___ Extracted entries

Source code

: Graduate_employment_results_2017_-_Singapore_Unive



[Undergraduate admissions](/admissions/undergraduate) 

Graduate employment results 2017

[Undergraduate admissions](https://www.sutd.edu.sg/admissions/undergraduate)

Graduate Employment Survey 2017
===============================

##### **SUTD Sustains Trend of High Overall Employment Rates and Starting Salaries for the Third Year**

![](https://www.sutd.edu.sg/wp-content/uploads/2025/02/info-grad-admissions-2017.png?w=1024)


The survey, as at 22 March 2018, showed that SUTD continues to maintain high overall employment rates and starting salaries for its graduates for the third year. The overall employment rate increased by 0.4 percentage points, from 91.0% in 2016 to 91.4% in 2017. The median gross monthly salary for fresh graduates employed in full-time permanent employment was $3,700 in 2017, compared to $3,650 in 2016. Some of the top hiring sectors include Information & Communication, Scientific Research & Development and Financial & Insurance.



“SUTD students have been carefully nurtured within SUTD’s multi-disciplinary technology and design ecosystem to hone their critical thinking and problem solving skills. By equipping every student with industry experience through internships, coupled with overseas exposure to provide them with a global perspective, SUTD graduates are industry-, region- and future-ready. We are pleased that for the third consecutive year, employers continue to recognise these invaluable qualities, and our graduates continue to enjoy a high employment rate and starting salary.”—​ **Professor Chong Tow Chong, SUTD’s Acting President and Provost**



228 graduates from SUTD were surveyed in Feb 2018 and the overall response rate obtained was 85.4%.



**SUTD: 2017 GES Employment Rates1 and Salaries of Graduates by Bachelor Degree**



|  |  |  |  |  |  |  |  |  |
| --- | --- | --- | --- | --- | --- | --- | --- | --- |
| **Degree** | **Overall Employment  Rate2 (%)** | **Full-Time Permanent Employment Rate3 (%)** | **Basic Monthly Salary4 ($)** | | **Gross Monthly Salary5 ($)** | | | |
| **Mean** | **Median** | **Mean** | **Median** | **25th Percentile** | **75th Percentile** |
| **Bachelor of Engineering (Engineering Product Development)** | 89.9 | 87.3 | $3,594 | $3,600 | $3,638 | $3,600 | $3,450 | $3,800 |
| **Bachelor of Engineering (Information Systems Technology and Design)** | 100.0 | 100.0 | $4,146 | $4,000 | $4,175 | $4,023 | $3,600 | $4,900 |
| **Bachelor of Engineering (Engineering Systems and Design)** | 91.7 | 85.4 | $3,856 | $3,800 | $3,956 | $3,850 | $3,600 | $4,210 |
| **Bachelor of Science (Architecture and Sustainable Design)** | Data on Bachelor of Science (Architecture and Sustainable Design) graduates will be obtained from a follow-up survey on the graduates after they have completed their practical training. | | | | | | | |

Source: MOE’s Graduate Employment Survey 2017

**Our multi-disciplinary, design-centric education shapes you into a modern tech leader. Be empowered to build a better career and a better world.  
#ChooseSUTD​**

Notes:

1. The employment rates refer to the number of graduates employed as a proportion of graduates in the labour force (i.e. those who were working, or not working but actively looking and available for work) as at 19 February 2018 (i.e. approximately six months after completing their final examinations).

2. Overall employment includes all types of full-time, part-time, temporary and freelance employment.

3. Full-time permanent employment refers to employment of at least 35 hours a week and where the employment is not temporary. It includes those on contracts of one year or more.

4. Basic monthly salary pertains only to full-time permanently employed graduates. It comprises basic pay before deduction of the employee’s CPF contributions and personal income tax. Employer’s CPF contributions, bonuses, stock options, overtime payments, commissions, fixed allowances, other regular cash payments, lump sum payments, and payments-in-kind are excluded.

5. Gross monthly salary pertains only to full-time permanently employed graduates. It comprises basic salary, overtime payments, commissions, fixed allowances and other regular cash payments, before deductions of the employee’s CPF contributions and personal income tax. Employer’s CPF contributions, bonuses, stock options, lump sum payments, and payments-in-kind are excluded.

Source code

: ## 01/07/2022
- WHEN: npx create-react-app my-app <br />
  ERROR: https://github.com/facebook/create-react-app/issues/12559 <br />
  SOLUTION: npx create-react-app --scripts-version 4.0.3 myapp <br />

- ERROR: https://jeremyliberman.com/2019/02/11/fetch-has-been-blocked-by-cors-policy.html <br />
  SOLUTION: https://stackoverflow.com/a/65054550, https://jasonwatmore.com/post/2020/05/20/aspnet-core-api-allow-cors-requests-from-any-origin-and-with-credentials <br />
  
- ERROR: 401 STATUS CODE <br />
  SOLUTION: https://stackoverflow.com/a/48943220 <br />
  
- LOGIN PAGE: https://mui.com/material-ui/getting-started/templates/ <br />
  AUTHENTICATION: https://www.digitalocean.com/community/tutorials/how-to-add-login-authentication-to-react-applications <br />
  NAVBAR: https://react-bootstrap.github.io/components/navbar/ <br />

______

**What is expected**. For each line of the entries that includes "bonuses", show that line.

**Written solution**.
4. Basic monthly salary pertains only to full-time permanently employed graduates. It comprises basic pay before deduction of the employee’s CPF contributions and personal income tax. Employer’s CPF contributions, bonuses, stock options, overtime payments, commissions, fixed allowances, other regular cash payments, lump sum payments, and payments-in-kind are excluded.
5. Gross monthly salary pertains only to full-time permanently employed graduates. It comprises basic salary, overtime payments, commissions, fixed allowances and other regular cash payments, before deductions of the employee’s CPF contributions and personal income tax. Employer’s CPF contributions, bonuses, stock options, lump sum payments, and payments-in-kind are excluded.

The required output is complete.